A entidade reguladora das comunicações entregou a proposta de multa ao Governo no início de 2016, mas a empresa só foi notificada na passada sexta-feira.
Um fonte oficial da Anacom afirmou ao jornal que “em causa está a obrigação de disponibilização dos postos públicos no número, dispersão e prazos previstos no contrato e a violação de obrigações de informação à Anacom”, tendo adiantado que os postos públicos são os telefones públicos, sejam as cabines telefónicas ou os telefones instalados em hospitais ou estações de transportes e que na sequência do contrato a MEO está obrigada a instalar, bem com a gerir e a manter em boas condições de funcionamento.

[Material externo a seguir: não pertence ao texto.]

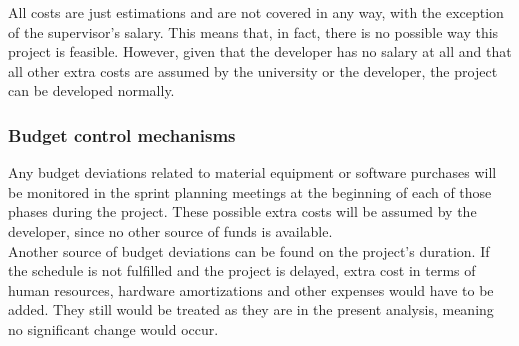 All costs are just estimations and are not covered in any way, with the exception of the supervisor’s salary. This means that, in fact, there is no possible way this project is feasible. However, given that the developer has no salary at all and that all other extra costs are assumed by the university or the developer, the project can be developed normally.

\subsubsection{Budget control mechanisms}

Any budget deviations related to material equipment or software purchases will be monitored in the sprint planning meetings at the beginning of each of those phases during the project. These possible extra costs will be assumed by the developer, since no other source of funds is available.\\

Another source of budget deviations can be found on the project’s duration. If the schedule is not fulfilled and the project is delayed, extra cost in terms of human resources, hardware amortizations and other expenses would have to be added. They still would be treated as they are in the present analysis, meaning no significant change would occur.
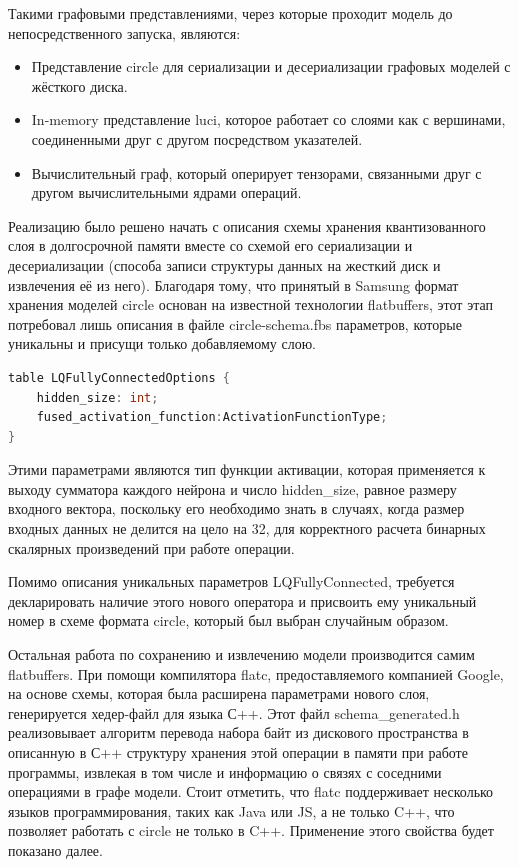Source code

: Такими графовыми представлениями, через которые проходит модель до непосредственного запуска, являются:
\begin{itemize}
    \item Представление circle для сериализации и десериализации графовых моделей с жёсткого диска.
    \item In-memory представление luci, которое работает со слоями как с вершинами, соединенными друг с другом посредством указателей.
    \item Вычислительный граф, который оперирует тензорами, связанными друг с другом вычислительными ядрами операций.
\end{itemize}

Реализацию было решено начать с описания схемы хранения квантизованного слоя в долгосрочной памяти  вместе со схемой его сериализации и десериализации (способа записи структуры данных на жесткий диск и извлечения её из него). Благодаря тому, что принятый в Samsung формат хранения моделей circle основан на известной технологии flatbuffers, этот этап потребовал лишь описания в файле circle-schema.fbs параметров, которые уникальны и присущи только добавляемому слою. 

\begin{lstlisting}[language=C++, caption={Структура слоя в схеме}]
table LQFullyConnectedOptions {
	hidden_size: int;
	fused_activation_function:ActivationFunctionType;
}
\end{lstlisting}

Этими параметрами являются тип функции активации, которая применяется к выходу сумматора каждого нейрона и число hidden\_size, равное размеру входного вектора, поскольку его необходимо знать в случаях, когда размер входных данных не делится на цело на 32, для корректного расчета бинарных скалярных произведений при работе операции.

Помимо описания уникальных параметров LQFullyConnected, требуется декларировать наличие этого нового оператора и присвоить ему уникальный номер в схеме формата circle, который был выбран случайным образом.

Остальная работа по сохранению и извлечению модели производится самим flatbuffers. При помощи компилятора flatc, предоставляемого компанией Google, на основе схемы, которая была расширена параметрами нового слоя, генерируется хедер-файл для языка С++. Этот файл schema\_generated.h реализовывает алгоритм перевода набора байт из дискового пространства в описанную в С++ структуру хранения этой операции в памяти при работе программы, извлекая в том числе и информацию о связях с соседними операциями в графе модели. Стоит отметить, что flatc поддерживает несколько языков программирования, таких как Java или JS, а не только C++, что позволяет работать с circle не только в C++. Применение этого свойства будет показано далее.

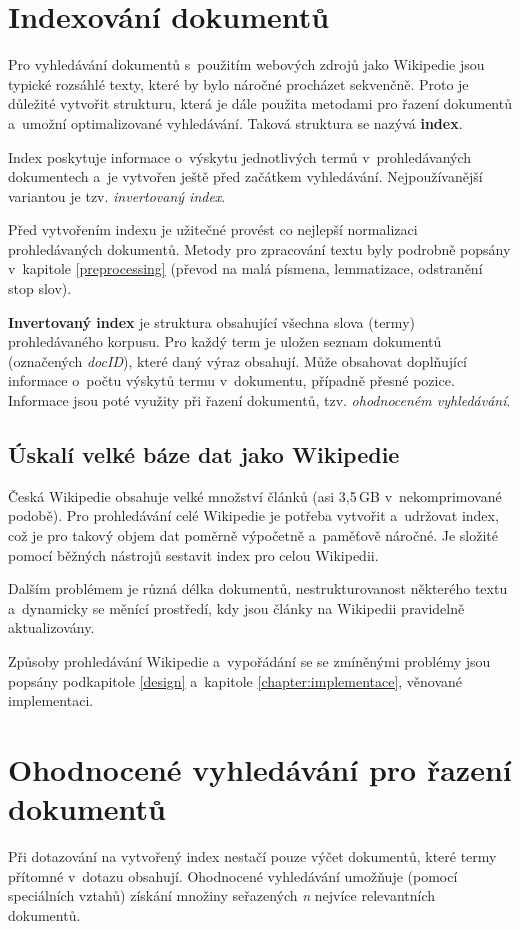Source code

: \section{Indexování dokumentů}
Pro vyhledávání dokumentů s~použitím webových zdrojů jako Wikipedie jsou typické rozsáhlé texty, které by bylo náročné procházet sekvenčně. Proto je důležité vytvořit strukturu, která je dále použita metodami pro řazení dokumentů a~umožní optimalizované vyhledávání. Taková struktura se nazývá \textbf{index}.\par
Index poskytuje informace o~výskytu jednotlivých termů v~prohledávaných dokumentech a~je vytvořen ještě před začátkem vyhledávání. Nejpoužívanější variantou je tzv. \emph{invertovaný index}.\par
Před vytvořením indexu je užitečné provést co nejlepší normalizaci prohledávaných dokumentů. Metody pro zpracování textu byly podrobně popsány v~kapitole \ref{preprocessing} (převod na malá písmena, lemmatizace, odstranění stop slov).\par
\textbf{Invertovaný index} je struktura obsahující všechna slova (termy) prohledávaného korpusu. Pro každý term je uložen seznam dokumentů (označených \emph{docID}), které daný výraz obsahují. Může obsahovat doplňující informace o~počtu výskytů termu v~dokumentu, případně přesné pozice. Informace jsou poté využity při řazení dokumentů, tzv. \emph{ohodnoceném vyhledávání}.

\subsection{Úskalí velké báze dat jako Wikipedie}
Česká Wikipedie obsahuje velké množství článků (asi 3,5\,GB v~nekomprimované podobě). Pro prohledávání celé Wikipedie je potřeba vytvořit a~udržovat index, což je pro takový objem dat poměrně výpočetně a~paměťově náročné. Je složité pomocí běžných nástrojů sestavit index pro celou Wikipedii.\par
Dalším problémem je různá délka dokumentů, nestrukturovanost některého textu a~dynamicky se měnící prostředí, kdy jsou články na Wikipedii pravidelně aktualizovány.\par\enlargethispage{\baselineskip}
Způsoby prohledávání Wikipedie a~vypořádání se se zmíněnými problémy jsou popsány podkapitole \ref{design} a~kapitole \ref{chapter:implementace}, věnované implementaci.

\section{Ohodnocené vyhledávání pro řazení dokumentů}
Při dotazování na vytvořený index nestačí pouze výčet dokumentů, které termy přítomné v~dotazu obsahují. Ohodnocené vyhledávání umožňuje (pomocí speciálních vztahů) získání množiny seřazených \emph{n} nejvíce relevantních dokumentů.\par

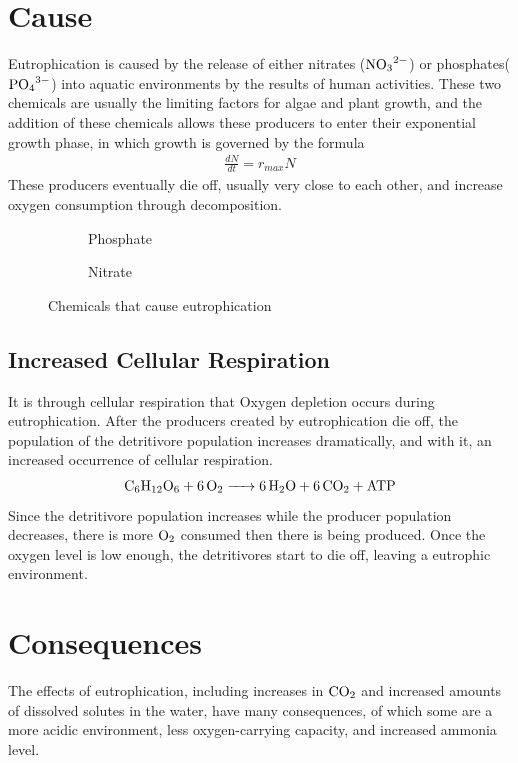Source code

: \documentclass{article}
\begin{document}
\section{Cause}
Eutrophication is caused by the release of either nitrates ($\ce{NO3^2-}$) or phosphates($\ce{PO4^3-}$) into aquatic environments by the results of human activities.
These two chemicals are usually the limiting factors for algae and plant growth, and the addition of these chemicals allows these producers to enter their exponential growth phase, in which growth is governed by the formula
\begin{align}
    \frac{dN}{dt} = r_{max}N
\end{align}
These producers eventually die off, usually very close to each other, and increase oxygen consumption through decomposition.
\begin{figure}[h]
    \begin{subfigure}{.5\textwidth}
        \centering
        \caption{Phosphate}
    \end{subfigure}%
    \begin{subfigure}{.5\textwidth}
        \centering
        \caption{Nitrate}
    \end{subfigure}
    \caption{Chemicals that cause eutrophication}
\end{figure}
    \subsection{Increased Cellular Respiration}
    It is through cellular respiration that Oxygen depletion occurs during eutrophication. 
    After the producers created by eutrophication die off, the population of the detritivore population increases dramatically, and with it, an increased occurrence of cellular respiration.
    \begin{align}
        \ce{C6H12O6 + 6O2 -> 6H2O + 6CO2 + ATP}
    \end{align}
    Since the detritivore population increases while the producer population decreases, there is more $\ce{O2}$ consumed then there is being produced. Once the oxygen level is low enough, the detritivores start to die off, leaving a eutrophic environment.
\section{Consequences}
The effects of eutrophication, including increases in $\ce{CO2}$ and increased amounts of dissolved solutes in the water, have many consequences, of which some are a more acidic environment, less oxygen-carrying capacity, and increased ammonia level.
\end{document}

De acordo com o "Público", a proposta de sanções pecuniárias foi apresentada ao Ministério do Planeamento e das Infraestruturas no início de 2016, após o período de audiência prévia da Meo, mas esta acabou por ser notificada da sua aplicação apenas na sexta-feira.
O ministro da tutela, Pedro Marques disse que o tempo decorrido entre o envio da proposta do regulador e a notificação à operadora prende-se com “a necessidade de obter pareceres jurídicos para sustentar a decisão”.
A Meo não quis comentar esta situação, tendo-se limitado a dizer que a empresa "está a analisar o processo".
Incumprimento sistemático
Refira-se que no relatório anual de regulação de 2015, a Anacom detetou um conjunto de falhas na prestação de serviço da PT e em maio desse ano, após o primeiro ano de prestação do serviço público, o regulador constatou que o parque total de postos era de 6615, menos 20% do que o estabelecido no contrato, que eram 8222 (4855 no Norte do país, 2002 no Centro e 1365 no Sul e Ilhas).
Além do critério de um posto público por freguesia e mais um posto público para cada uma das freguesias com um população superior a mil habitantes, a empresa obriga-se ainda a garantir postos em locais de interesse social, nomeadamente aeroportos, escolas, estações de metro e comboio, prisões, hospitais e centros de saúde, entre outros, além de ter também a responsabilidade de assegurar que parte dos postos estavam adaptados a pessoas com deficiência e em cadeira de rodas e que 7811 aceitavam também moedas e não só cartões.
A operadora tem agora um prazo de 20 dias seguidos para pagar esta multa e no caso de falhar o prazo, será executada a caução de 617 mil euros que entregou quando assinou o compromisso de cinco anos com o Estado, com o objetivo de precaver situações de incumprimento contratual, refere ainda o jornal.